Big pension changes for divorce in South Africa

The new Pension Funds Amendment Act (PFAA) was recently signed into law, which will seriously impact divorce proceedings in South Africa.

New retirement fund rules have changed how pensions are divided between divorced South Africans.

“Before the PFAA it has been a well-established principle in our law that a divorce order is only enforceable against a pension fund as long as the member is still a member of the fund,” said Wright Rose-Innes.

“Now, with the introduction of the PFAA and the two-pot retirement system and accompanying insertion of the definition of ‘pension interest’, the PFAA allows for a non-member to claim from the pension fund of a member irrespective of his/her membership status with the said pension fund.”

The two-pot system was launched on 1 September 2024 and, as the name suggests, divides retirement savings into two separate pots.

The “savings pot” holds one-third of all retirement savings after implementation and will be accessible before retirement.
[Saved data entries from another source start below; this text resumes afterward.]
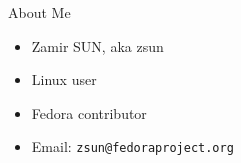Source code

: \begin{frame}{About Me}
  \begin{itemize}
    \item Zamir SUN, aka zsun
    \item Linux user
    \item Fedora contributor
    \item Email: \texttt{zsun@fedoraproject.org}
  \end{itemize}
\end{frame}
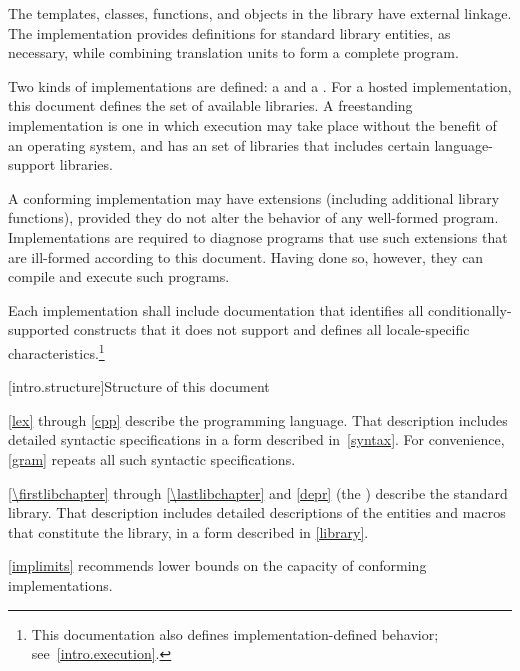 \pnum
The templates, classes, functions, and objects in the library have
external linkage. The implementation provides
definitions for standard library entities, as necessary, while combining
translation units to form a complete \Cpp  program.%

\pnum
Two kinds of implementations are defined: a  and a
. For a hosted implementation, this
document defines the set of available libraries. A freestanding
implementation is one in which execution may take place without the benefit of
an operating system, and has an  set of libraries that includes certain language-support
libraries.

\pnum
A conforming implementation may have extensions (including
additional library functions), provided they do not alter the
behavior of any well-formed program.
Implementations are required to diagnose programs that use such
extensions that are ill-formed according to this document.
Having done so, however, they can compile and execute such programs.

\pnum
Each implementation shall include documentation that identifies all
conditionally-supported constructs
that it does not support and defines all locale-specific characteristics.\footnote{This documentation also defines implementation-defined behavior;
see~\ref{intro.execution}.}%
%
%

[intro.structure]{Structure of this document}

\pnum
{}%
%
\ref{lex} through \ref{cpp} describe the \Cpp  programming
language. That description includes detailed syntactic specifications in
a form described in~\ref{syntax}. For convenience, \ref{gram}
repeats all such syntactic specifications.

\pnum
\ref{\firstlibchapter} through \ref{\lastlibchapter} and \ref{depr}
(the ) describe the \Cpp standard library.
That description includes detailed descriptions of the
entities and macros
that constitute the library, in a form described in \ref{library}.

\pnum
\ref{implimits} recommends lower bounds on the capacity of conforming
implementations.

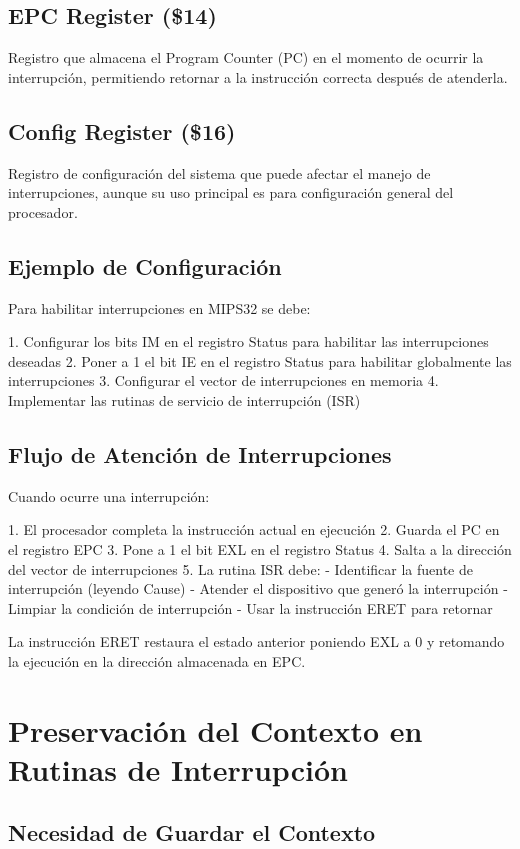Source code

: \documentclass{article}
\begin{document}
\subsection{EPC Register (\$14)}
Registro que almacena el Program Counter (PC) en el momento de ocurrir la interrupción, permitiendo retornar a la instrucción correcta después de atenderla.

\subsection{Config Register (\$16)}
Registro de configuración del sistema que puede afectar el manejo de interrupciones, aunque su uso principal es para configuración general del procesador.

\subsection{Ejemplo de Configuración}

Para habilitar interrupciones en MIPS32 se debe:

1. Configurar los bits IM en el registro Status para habilitar las interrupciones deseadas
2. Poner a 1 el bit IE en el registro Status para habilitar globalmente las interrupciones
3. Configurar el vector de interrupciones en memoria
4. Implementar las rutinas de servicio de interrupción (ISR)

\subsection{Flujo de Atención de Interrupciones}

Cuando ocurre una interrupción:

1. El procesador completa la instrucción actual en ejecución
2. Guarda el PC en el registro EPC
3. Pone a 1 el bit EXL en el registro Status
4. Salta a la dirección del vector de interrupciones
5. La rutina ISR debe:
   - Identificar la fuente de interrupción (leyendo Cause)
   - Atender el dispositivo que generó la interrupción
   - Limpiar la condición de interrupción
   - Usar la instrucción ERET para retornar

La instrucción ERET restaura el estado anterior poniendo EXL a 0 y retomando la ejecución en la dirección almacenada en EPC.
\section{Preservación del Contexto en Rutinas de Interrupción}
\subsection{Necesidad de Guardar el Contexto}
\end{document}
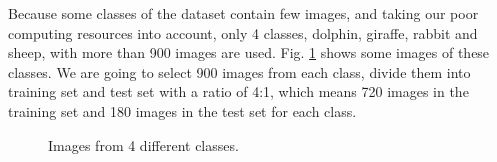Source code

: \documentclass[conference]{IEEEtran}
\begin{document}
Because some classes of the dataset contain few images, and taking our poor computing resources into account, only 4 classes, dolphin, giraffe, rabbit and sheep, with more than 900 images are used. Fig. \ref{image} shows some images of these classes. We are going to select 900 images from each class, divide them into training set and test set with a ratio of 4:1, which means 720 images in the training set and 180 images in the test set for each class.
	\begin{figure}[H]
				\centering
				\caption{Images from 4 different classes.}\label{image}
			\end{figure}
\end{document}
If needed, this pot allows for one withdrawal per year (of at least R2,000) before retirement.

The “retirement pot” will hold the remaining two-thirds and will only be accessible after retirement, death or ill health.

A third “vested pot” will hold all the savings, minus R30,000 used as seed capital in the savings pot and will follow preexisting legislation.

Last week, the South African Revenue Service (SARS) announced that it received 1,213,646 applications for tax directives for withdrawals from the two-pot system’s Savings Withdrawal Benefit. 1,148,729 of these tax directives were approved for funds to be released.

The taxman said that a total gross lump sum of R21.4 billion has been paid out to date.

Changes for Divorce

“Once a pension fund receives a divorce order mandating the payout of a sum of money to a non-member spouse, the fund will reduce each component of savings, retirement and vested pot proportionally,” said Wright Rose-Innes.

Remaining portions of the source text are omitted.